Top of Data section
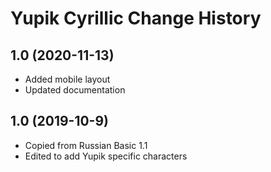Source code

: Yupik Cyrillic Change History
====================

1.0 (2020-11-13)
----------------
* Added mobile layout
* Updated documentation

1.0 (2019-10-9)
---------------
* Copied from Russian Basic 1.1
* Edited to add Yupik specific characters
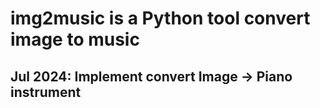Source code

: # img2music is a Python tool convert image to music
## Jul 2024: Implement convert Image -> Piano instrument
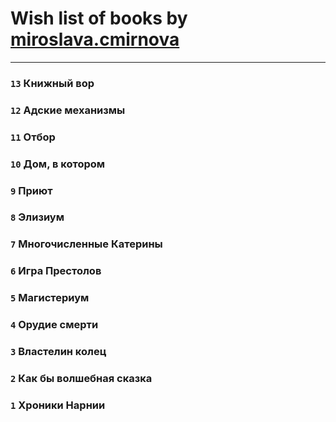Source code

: # Wish list of books by [miroslava.cmirnova](http://vk.com/id231305029)
---

### `13` Книжный вор

### `12` Адские механизмы

### `11` Отбор

### `10` Дом, в котором

### `9` Приют

### `8` Элизиум

### `7` Многочисленные Катерины

### `6` Игра Престолов

### `5` Магистериум

### `4` Орудие смерти

### `3` Властелин колец

### `2` Как бы волшебная сказка

### `1` Хроники Нарнии

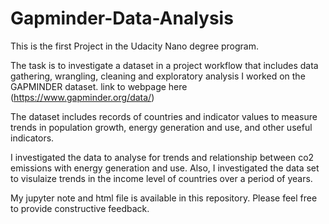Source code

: # Gapminder-Data-Analysis
This is the first Project in the Udacity Nano degree program. 

The task is to investigate a dataset in a project workflow that includes data gathering, wrangling, cleaning and exploratory analysis
I worked on the GAPMINDER dataset. link to webpage here (https://www.gapminder.org/data/)


The dataset includes records of countries and indicator values to measure trends in population growth, energy generation and use, and other useful indicators.


I investigated the data to analyse for trends and relationship between co2 emissions with energy generation and use.
Also, I investigated the data set to visulaize trends in the income level of countries over a period of years.


My jupyter note and html file is available in this repository.
Please feel free to provide constructive feedback. 
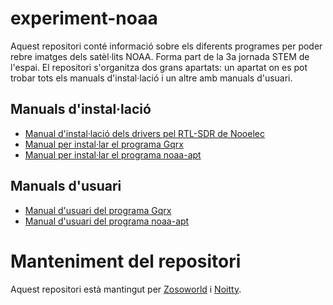 # experiment-noaa

Aquest repositori conté informació sobre els diferents programes per poder rebre imatges dels satèl·lits NOAA. Forma part de la 3a jornada STEM de l'espai. El repositori s'organitza dos grans apartats: un apartat on es pot trobar tots els manuals d'instal·lació i un altre amb manuals d'usuari.

## Manuals d'instal·lació

- [Manual d'instal·lació dels drivers pel RTL-SDR de Nooelec](https://github.com/Noitty/experiment-noaa/wiki/Manual-d'instal%C2%B7laci%C3%B3-dels-drivers-pel-RTL-SDR-de-Nooelec)
- [Manual per instal·lar el programa Gqrx](https://github.com/noitty/experiment-noaa/wiki/Manual-per-instal%C2%B7lar-el-programa-Gqrx)
- [Manual per instal·lar el programa noaa-apt](https://github.com/Noitty/experiment-noaa/wiki/Manual-per-instal%C2%B7lar-el-programa-noaa-apt)

## Manuals d'usuari

- [Manual d'usuari del programa Gqrx](https://github.com/Noitty/experiment-noaa/wiki/Manual-d'usuari-del-programa-Gqrx)
- [Manual d'usuari del programa noaa-apt](https://github.com/Noitty/experiment-noaa/wiki/Manual-d'usuari-del-programa-noaa-apt)

# Manteniment del repositori
Aquest repositori està mantingut per [Zosoworld](https://github.com/Zosoworld) i [Noitty](https://github.com/Noitty).
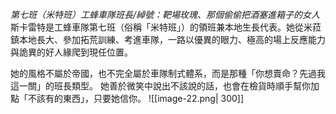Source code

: *第七班（米特班）工蜂車隊班長/綽號：靶場玫瑰、那個偷偷把酒塞進箱子的女人*
斯卡雷特是工蜂車隊第七班（俗稱「米特班」）的領班兼本地生長代表。她從米菈鎮本地長大、參加拓荒訓練、考進車隊，一路以優異的眼力、極高的場上反應能力與詭異的好人緣爬到現任位置。

她的風格不屬於帝國，也不完全屬於車隊制式體系，而是那種「你想賣命？先過我這一關」的班長類型。
她善於微笑中說出不該說的話，也會在檢貨時順手幫你加點「不該有的東西」，只要她信你。
![[image-22.png| 300]]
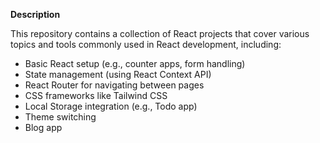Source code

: **Description**

This repository contains a collection of React projects that cover various topics and tools commonly used in React development, including:
* Basic React setup (e.g., counter apps, form handling)
* State management (using React Context API)
* React Router for navigating between pages
* CSS frameworks like Tailwind CSS
* Local Storage integration (e.g., Todo app)
* Theme switching
* Blog app 
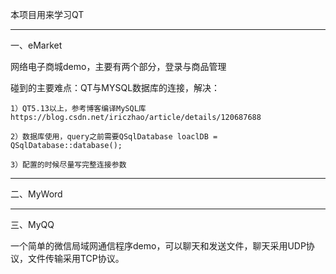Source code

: 本项目用来学习QT

---

一、eMarket

网络电子商城demo，主要有两个部分，登录与商品管理

碰到的主要难点：QT与MYSQL数据库的连接，解决：

    1）QT5.13以上，参考博客编译MySQL库https://blog.csdn.net/iriczhao/article/details/120687688

    2）数据库使用，query之前需要QSqlDatabase loaclDB = QSqlDatabase::database();

    3）配置的时候尽量写完整连接参数

---

二、MyWord

---

三、MyQQ

一个简单的微信局域网通信程序demo，可以聊天和发送文件，聊天采用UDP协议，文件传输采用TCP协议。
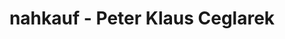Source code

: ---
title: "nahkauf - Peter Klaus Ceglarek"
url: /esslingen-am-neckar/nahkauf-peter-klaus-ceglarek/
shop: Lebensmittel
---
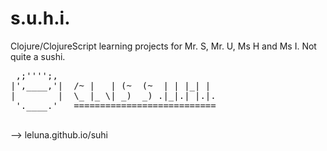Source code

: # s.u.h.i.

Clojure/ClojureScript learning projects for Mr. S, Mr. U, Ms H and Ms I. Not quite a sushi.

<pre>
 ,;'''';,
|',____,'|  /~ |   | (~  (~  | | |_| |
|        |  \_ |_ \| _)  _) .|_|.| |.|.
 '.____.'   ===========================
 </pre>
 
 
--> leluna.github.io/suhi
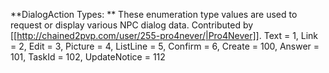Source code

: **DialogAction Types: ** These enumeration type values are used to request or display various NPC dialog data. Contributed by [[http://chained2pvp.com/user/255-pro4never/|Pro4Never]].
        Text = 1,
        Link = 2,
        Edit = 3,
        Picture = 4,
        ListLine = 5,
        Confirm = 6,
        Create = 100,
        Answer = 101,
        TaskId = 102,
        UpdateNotice = 112
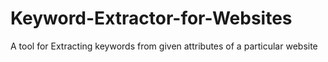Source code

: # Keyword-Extractor-for-Websites
A tool for Extracting keywords from given attributes of a particular website
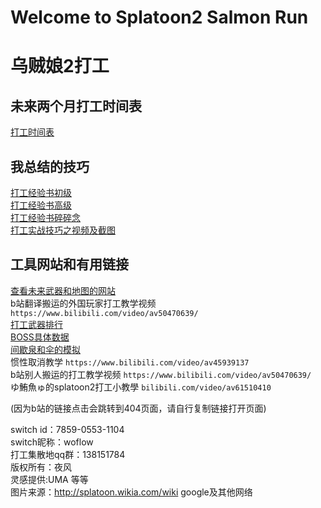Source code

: # Welcome to Splatoon2 Salmon Run
# 乌贼娘2打工

## 未来两个月打工时间表
[打工时间表](https://woflow.github.io/salmonrun-rotation)

## 我总结的技巧
[打工经验书初级](/salmonrun/step-1/index.html)  
[打工经验书高级](/salmonrun/step-2/index.html)  
[打工经验书碎碎念](/salmonrun/tips/index.html)  
[打工实战技巧之视频及截图](/salmonrun/videos/index.html)

## 工具网站和有用链接
[查看未来武器和地图的网站](https://content.oatmealdome.me/bcat/salmon_run)  
b站翻译搬运的外国玩家打工教学视频 `https://www.bilibili.com/video/av50470639/`  
[打工武器排行](/salmonrun/weapon-tier)  
[BOSS具体数据](https://splatoonwiki.org/wiki/Salmon_Run_data)  
[间歇泉和伞的模拟](https://gungeespla.github.io/salmon_learn/)  
惯性取消教学 `https://www.bilibili.com/video/av45939137`  
b站别人搬运的打工教学视频 `https://www.bilibili.com/video/av50470639/`  
ゆ鮪魚ゅ的splatoon2打工小教學 `bilibili.com/video/av61510410`

(因为b站的链接点击会跳转到404页面，请自行复制链接打开页面)

switch id：7859-0553-1104  
switch昵称：woflow  
打工集散地qq群：138151784  
版权所有：夜风  
灵感提供:UMA 等等  
图片来源：http://splatoon.wikia.com/wiki google及其他网络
Bottom of Data section
What's needed is every record restated exactly, pictures excluded.

Task response:
Source code

: Yupik Cyrillic Change History
====================

1.0 (2020-11-13)
----------------
* Added mobile layout
* Updated documentation

1.0 (2019-10-9)
---------------
* Copied from Russian Basic 1.1
* Edited to add Yupik specific characters
Source code

: # img2music is a Python tool convert image to music
## Jul 2024: Implement convert Image -> Piano instrument
Source code

: # Wish list of books by [miroslava.cmirnova](http://vk.com/id231305029)
---

### `13` Книжный вор

### `12` Адские механизмы

### `11` Отбор

### `10` Дом, в котором

### `9` Приют

### `8` Элизиум

### `7` Многочисленные Катерины

### `6` Игра Престолов

### `5` Магистериум

### `4` Орудие смерти

### `3` Властелин колец

### `2` Как бы волшебная сказка

### `1` Хроники Нарнии

Source code

: # Gapminder-Data-Analysis
This is the first Project in the Udacity Nano degree program. 

The task is to investigate a dataset in a project workflow that includes data gathering, wrangling, cleaning and exploratory analysis
I worked on the GAPMINDER dataset. link to webpage here (https://www.gapminder.org/data/)


The dataset includes records of countries and indicator values to measure trends in population growth, energy generation and use, and other useful indicators.


I investigated the data to analyse for trends and relationship between co2 emissions with energy generation and use.
Also, I investigated the data set to visulaize trends in the income level of countries over a period of years.


My jupyter note and html file is available in this repository.
Please feel free to provide constructive feedback. 
 # experiment-noaa

Aquest repositori conté informació sobre els diferents programes per poder rebre imatges dels satèl·lits NOAA. Forma part de la 3a jornada STEM de l'espai. El repositori s'organitza dos grans apartats: un apartat on es pot trobar tots els manuals d'instal·lació i un altre amb manuals d'usuari.

## Manuals d'instal·lació

- [Manual d'instal·lació dels drivers pel RTL-SDR de Nooelec](https://github.com/Noitty/experiment-noaa/wiki/Manual-d'instal%C2%B7laci%C3%B3-dels-drivers-pel-RTL-SDR-de-Nooelec)
- [Manual per instal·lar el programa Gqrx](https://github.com/noitty/experiment-noaa/wiki/Manual-per-instal%C2%B7lar-el-programa-Gqrx)
- [Manual per instal·lar el programa noaa-apt](https://github.com/Noitty/experiment-noaa/wiki/Manual-per-instal%C2%B7lar-el-programa-noaa-apt)

## Manuals d'usuari

- [Manual d'usuari del programa Gqrx](https://github.com/Noitty/experiment-noaa/wiki/Manual-d'usuari-del-programa-Gqrx)
- [Manual d'usuari del programa noaa-apt](https://github.com/Noitty/experiment-noaa/wiki/Manual-d'usuari-del-programa-noaa-apt)

# Manteniment del repositori
Aquest repositori està mantingut per [Zosoworld](https://github.com/Zosoworld) i [Noitty](https://github.com/Noitty).
Source code

: *第七班（米特班）工蜂車隊班長/綽號：靶場玫瑰、那個偷偷把酒塞進箱子的女人*
斯卡雷特是工蜂車隊第七班（俗稱「米特班」）的領班兼本地生長代表。她從米菈鎮本地長大、參加拓荒訓練、考進車隊，一路以優異的眼力、極高的場上反應能力與詭異的好人緣爬到現任位置。

她的風格不屬於帝國，也不完全屬於車隊制式體系，而是那種「你想賣命？先過我這一關」的班長類型。
她善於微笑中說出不該說的話，也會在檢貨時順手幫你加點「不該有的東西」，只要她信你。
![[image-22.png| 300]]
Source code

: **Description**

This repository contains a collection of React projects that cover various topics and tools commonly used in React development, including:
* Basic React setup (e.g., counter apps, form handling)
* State management (using React Context API)
* React Router for navigating between pages
* CSS frameworks like Tailwind CSS
* Local Storage integration (e.g., Todo app)
* Theme switching
* Blog app 
Source code

: 本项目用来学习QT

---

一、eMarket

网络电子商城demo，主要有两个部分，登录与商品管理

碰到的主要难点：QT与MYSQL数据库的连接，解决：

    1）QT5.13以上，参考博客编译MySQL库https://blog.csdn.net/iriczhao/article/details/120687688

    2）数据库使用，query之前需要QSqlDatabase loaclDB = QSqlDatabase::database();

    3）配置的时候尽量写完整连接参数

---

二、MyWord

---

三、MyQQ

一个简单的微信局域网通信程序demo，可以聊天和发送文件，聊天采用UDP协议，文件传输采用TCP协议。
Source code

: ---
title: "nahkauf - Peter Klaus Ceglarek"
url: /esslingen-am-neckar/nahkauf-peter-klaus-ceglarek/
shop: Lebensmittel
---
Source code

: # s.u.h.i.

Clojure/ClojureScript learning projects for Mr. S, Mr. U, Ms H and Ms I. Not quite a sushi.

<pre>
 ,;'''';,
|',____,'|  /~ |   | (~  (~  | | |_| |
|        |  \_ |_ \| _)  _) .|_|.| |.|.
 '.____.'   ===========================
 </pre>
 
 
--> leluna.github.io/suhi
Source code

: **DialogAction Types: ** These enumeration type values are used to request or display various NPC dialog data. Contributed by [[http://chained2pvp.com/user/255-pro4never/|Pro4Never]].
        Text = 1,
        Link = 2,
        Edit = 3,
        Picture = 4,
        ListLine = 5,
        Confirm = 6,
        Create = 100,
        Answer = 101,
        TaskId = 102,
        UpdateNotice = 112
Source code

: # Keyword-Extractor-for-Websites
A tool for Extracting keywords from given attributes of a particular website
Source code

: # Welcome to Splatoon2 Salmon Run
# 乌贼娘2打工

## 未来两个月打工时间表
[打工时间表](https://woflow.github.io/salmonrun-rotation)

## 我总结的技巧
[打工经验书初级](/salmonrun/step-1/index.html)  
[打工经验书高级](/salmonrun/step-2/index.html)  
[打工经验书碎碎念](/salmonrun/tips/index.html)  
[打工实战技巧之视频及截图](/salmonrun/videos/index.html)

## 工具网站和有用链接
[查看未来武器和地图的网站](https://content.oatmealdome.me/bcat/salmon_run)  
b站翻译搬运的外国玩家打工教学视频 `https://www.bilibili.com/video/av50470639/`  
[打工武器排行](/salmonrun/weapon-tier)  
[BOSS具体数据](https://splatoonwiki.org/wiki/Salmon_Run_data)  
[间歇泉和伞的模拟](https://gungeespla.github.io/salmon_learn/)  
惯性取消教学 `https://www.bilibili.com/video/av45939137`  
b站别人搬运的打工教学视频 `https://www.bilibili.com/video/av50470639/`  
ゆ鮪魚ゅ的splatoon2打工小教學 `bilibili.com/video/av61510410`

(因为b站的链接点击会跳转到404页面，请自行复制链接打开页面)

switch id：7859-0553-1104  
switch昵称：woflow  
打工集散地qq群：138151784  
版权所有：夜风  
灵感提供:UMA 等等  
图片来源：http://splatoon.wikia.com/wiki google及其他网络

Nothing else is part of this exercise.